Pictures paired with source code
== Segment start ==

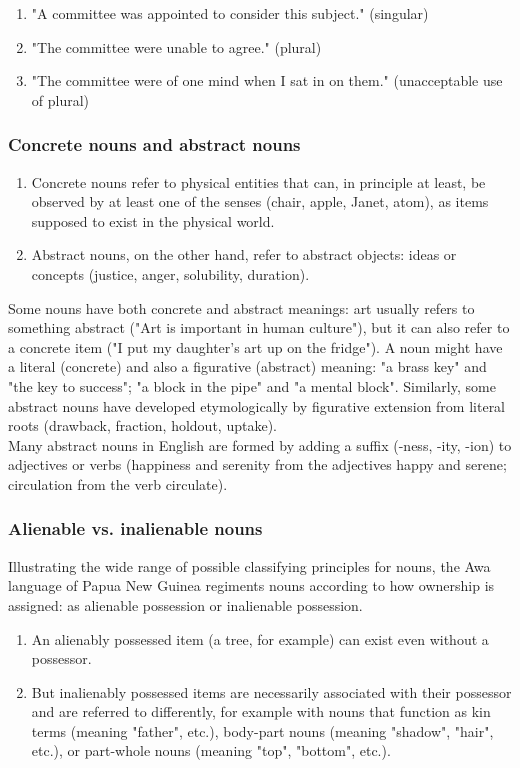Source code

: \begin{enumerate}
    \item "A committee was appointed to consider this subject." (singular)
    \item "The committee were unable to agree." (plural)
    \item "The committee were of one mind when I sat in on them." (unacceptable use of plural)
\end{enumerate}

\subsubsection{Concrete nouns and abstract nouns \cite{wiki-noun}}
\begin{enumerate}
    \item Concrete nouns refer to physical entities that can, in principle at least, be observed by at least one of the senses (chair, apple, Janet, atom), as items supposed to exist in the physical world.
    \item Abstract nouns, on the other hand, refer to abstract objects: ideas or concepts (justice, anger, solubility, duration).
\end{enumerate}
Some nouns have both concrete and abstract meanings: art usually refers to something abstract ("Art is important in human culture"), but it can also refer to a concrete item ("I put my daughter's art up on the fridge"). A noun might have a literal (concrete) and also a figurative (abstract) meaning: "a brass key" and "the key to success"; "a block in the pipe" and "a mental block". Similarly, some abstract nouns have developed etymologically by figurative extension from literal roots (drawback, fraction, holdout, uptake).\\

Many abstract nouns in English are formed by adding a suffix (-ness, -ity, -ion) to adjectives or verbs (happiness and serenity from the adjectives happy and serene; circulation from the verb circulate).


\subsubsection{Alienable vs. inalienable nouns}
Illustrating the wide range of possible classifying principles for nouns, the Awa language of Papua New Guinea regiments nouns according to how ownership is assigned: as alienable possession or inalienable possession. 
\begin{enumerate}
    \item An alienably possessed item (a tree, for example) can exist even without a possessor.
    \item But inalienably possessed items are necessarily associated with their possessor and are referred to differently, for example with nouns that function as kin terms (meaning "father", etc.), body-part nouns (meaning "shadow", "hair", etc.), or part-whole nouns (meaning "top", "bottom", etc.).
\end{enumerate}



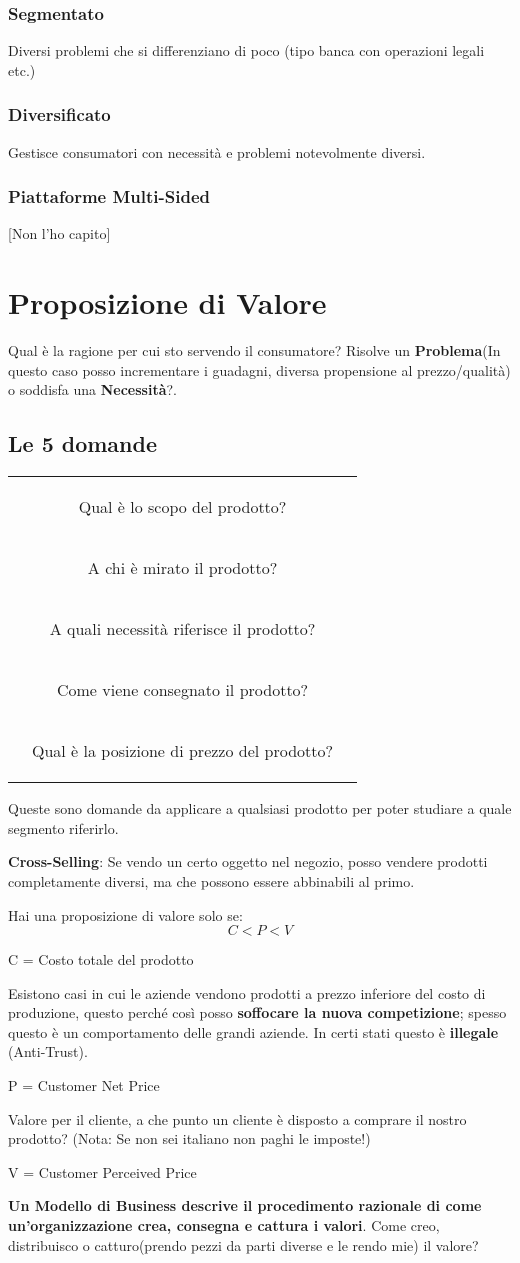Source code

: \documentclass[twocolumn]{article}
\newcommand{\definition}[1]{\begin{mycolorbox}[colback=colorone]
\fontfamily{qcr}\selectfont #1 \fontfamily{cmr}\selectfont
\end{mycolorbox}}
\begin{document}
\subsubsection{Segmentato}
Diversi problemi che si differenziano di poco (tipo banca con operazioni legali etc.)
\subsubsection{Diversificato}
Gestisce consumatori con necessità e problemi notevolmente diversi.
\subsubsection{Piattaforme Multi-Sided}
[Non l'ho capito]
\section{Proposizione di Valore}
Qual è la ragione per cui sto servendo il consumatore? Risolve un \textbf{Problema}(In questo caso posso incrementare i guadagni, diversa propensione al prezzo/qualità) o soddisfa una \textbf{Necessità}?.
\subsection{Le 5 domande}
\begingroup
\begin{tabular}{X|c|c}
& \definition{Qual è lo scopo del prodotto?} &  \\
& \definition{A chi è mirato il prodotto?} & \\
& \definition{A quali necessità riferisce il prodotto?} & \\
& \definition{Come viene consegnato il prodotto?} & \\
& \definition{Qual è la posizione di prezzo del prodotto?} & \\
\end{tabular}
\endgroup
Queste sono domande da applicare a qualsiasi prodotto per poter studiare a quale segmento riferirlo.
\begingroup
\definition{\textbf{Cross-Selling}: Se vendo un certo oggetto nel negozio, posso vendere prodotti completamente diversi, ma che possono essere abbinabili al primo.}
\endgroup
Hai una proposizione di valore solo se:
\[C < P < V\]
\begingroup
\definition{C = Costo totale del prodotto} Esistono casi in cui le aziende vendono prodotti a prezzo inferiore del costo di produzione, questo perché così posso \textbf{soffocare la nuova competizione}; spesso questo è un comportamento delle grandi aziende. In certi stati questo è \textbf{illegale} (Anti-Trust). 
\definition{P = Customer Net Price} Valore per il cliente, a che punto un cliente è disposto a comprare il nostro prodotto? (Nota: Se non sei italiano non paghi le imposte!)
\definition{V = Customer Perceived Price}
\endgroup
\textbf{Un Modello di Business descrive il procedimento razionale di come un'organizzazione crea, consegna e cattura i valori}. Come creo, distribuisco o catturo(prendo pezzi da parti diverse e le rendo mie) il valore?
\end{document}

== Segment end ==
== Segment start ==

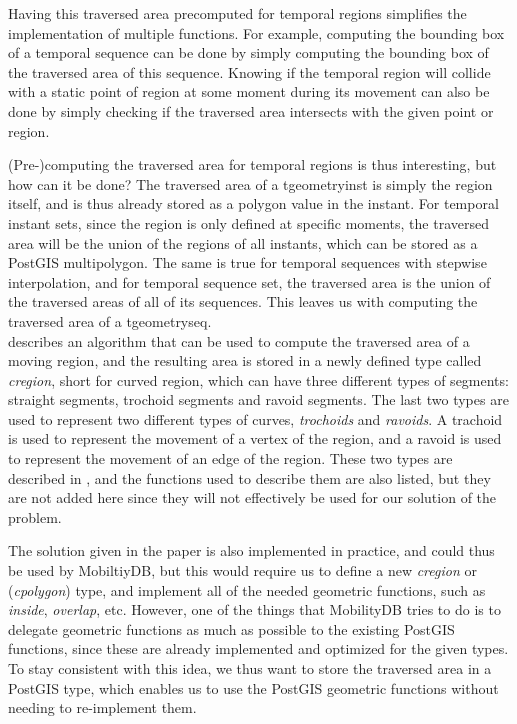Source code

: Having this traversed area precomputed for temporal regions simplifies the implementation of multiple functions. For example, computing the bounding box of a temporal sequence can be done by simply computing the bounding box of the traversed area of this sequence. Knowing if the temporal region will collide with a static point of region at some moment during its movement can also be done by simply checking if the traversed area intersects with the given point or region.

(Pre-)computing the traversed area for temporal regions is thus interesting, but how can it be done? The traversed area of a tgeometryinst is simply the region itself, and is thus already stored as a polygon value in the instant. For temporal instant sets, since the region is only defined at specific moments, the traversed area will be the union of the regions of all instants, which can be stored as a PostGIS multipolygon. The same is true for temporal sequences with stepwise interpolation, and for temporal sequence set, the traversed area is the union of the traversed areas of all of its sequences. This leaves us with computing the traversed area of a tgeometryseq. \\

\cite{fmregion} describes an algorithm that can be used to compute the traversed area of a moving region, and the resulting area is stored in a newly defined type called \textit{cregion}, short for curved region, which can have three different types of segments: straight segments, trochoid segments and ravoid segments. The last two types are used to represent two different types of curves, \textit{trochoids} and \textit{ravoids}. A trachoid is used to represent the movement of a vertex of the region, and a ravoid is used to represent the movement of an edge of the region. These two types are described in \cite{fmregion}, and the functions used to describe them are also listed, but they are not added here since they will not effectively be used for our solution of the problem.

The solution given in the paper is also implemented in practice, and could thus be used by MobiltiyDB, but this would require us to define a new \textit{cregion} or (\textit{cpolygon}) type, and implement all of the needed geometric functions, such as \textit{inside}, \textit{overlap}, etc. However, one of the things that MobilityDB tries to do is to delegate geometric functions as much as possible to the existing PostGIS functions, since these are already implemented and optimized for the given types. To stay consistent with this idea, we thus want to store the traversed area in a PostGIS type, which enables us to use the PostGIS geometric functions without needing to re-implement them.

== Segment end ==

Task
Filter the entries down to the lines that hold "movement". Copy those lines.

Solution for this task
: Having this traversed area precomputed for temporal regions simplifies the implementation of multiple functions. For example, computing the bounding box of a temporal sequence can be done by simply computing the bounding box of the traversed area of this sequence. Knowing if the temporal region will collide with a static point of region at some moment during its movement can also be done by simply checking if the traversed area intersects with the given point or region.
\cite{fmregion} describes an algorithm that can be used to compute the traversed area of a moving region, and the resulting area is stored in a newly defined type called \textit{cregion}, short for curved region, which can have three different types of segments: straight segments, trochoid segments and ravoid segments. The last two types are used to represent two different types of curves, \textit{trochoids} and \textit{ravoids}. A trachoid is used to represent the movement of a vertex of the region, and a ravoid is used to represent the movement of an edge of the region. These two types are described in \cite{fmregion}, and the functions used to describe them are also listed, but they are not added here since they will not effectively be used for our solution of the problem.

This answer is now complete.